**Work to be completed:** Would you please copy the part of the material below that opens with the line containing "1. Unwetter (noun) - severe weather" and closes with the line containing "2. Nach dem"? Copy it exactly, and only it.
Start of Exercise data
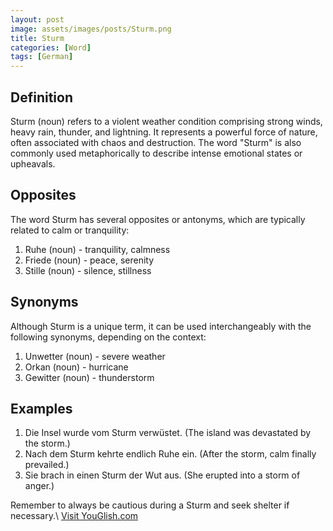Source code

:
 ```yaml
---
layout: post
image: assets/images/posts/Sturm.png
title: Sturm
categories: [Word]
tags: [German]
---
```

## Definition

Sturm (noun) refers to a violent weather condition comprising strong winds, heavy rain, thunder, and lightning. It represents a powerful force of nature, often associated with chaos and destruction. The word "Sturm" is also commonly used metaphorically to describe intense emotional states or upheavals.

## Opposites

The word Sturm has several opposites or antonyms, which are typically related to calm or tranquility:

1. Ruhe (noun) - tranquility, calmness
2. Friede (noun) - peace, serenity
3. Stille (noun) - silence, stillness

## Synonyms

Although Sturm is a unique term, it can be used interchangeably with the following synonyms, depending on the context:

1. Unwetter (noun) - severe weather
2. Orkan (noun) - hurricane
3. Gewitter (noun) - thunderstorm

## Examples

1. Die Insel wurde vom Sturm verwüstet. (The island was devastated by the storm.)
2. Nach dem Sturm kehrte endlich Ruhe ein. (After the storm, calm finally prevailed.)
3. Sie brach in einen Sturm der Wut aus. (She erupted into a storm of anger.)

Remember to always be cautious during a Sturm and seek shelter if necessary.\ <a id="yg-widget-0" class="youglish-widget" data-query="Sturm" data-lang="german" data-components="8412" data-auto-start="0" data-bkg-color="theme_light" data-title="How%20to%20pronounce%20Sturm%20in%20German"  rel="nofollow" href="https://youglish.com">Visit YouGlish.com</a><script async src="https://youglish.com/public/emb/widget.js" charset="utf-8"></script>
End of Exercise data
**Solution for this problem:**
1. Unwetter (noun) - severe weather
2. Orkan (noun) - hurricane
3. Gewitter (noun) - thunderstorm

## Examples

1. Die Insel wurde vom Sturm verwüstet. (The island was devastated by the storm.)
2. Nach dem Sturm kehrte endlich Ruhe ein. (After the storm, calm finally prevailed.)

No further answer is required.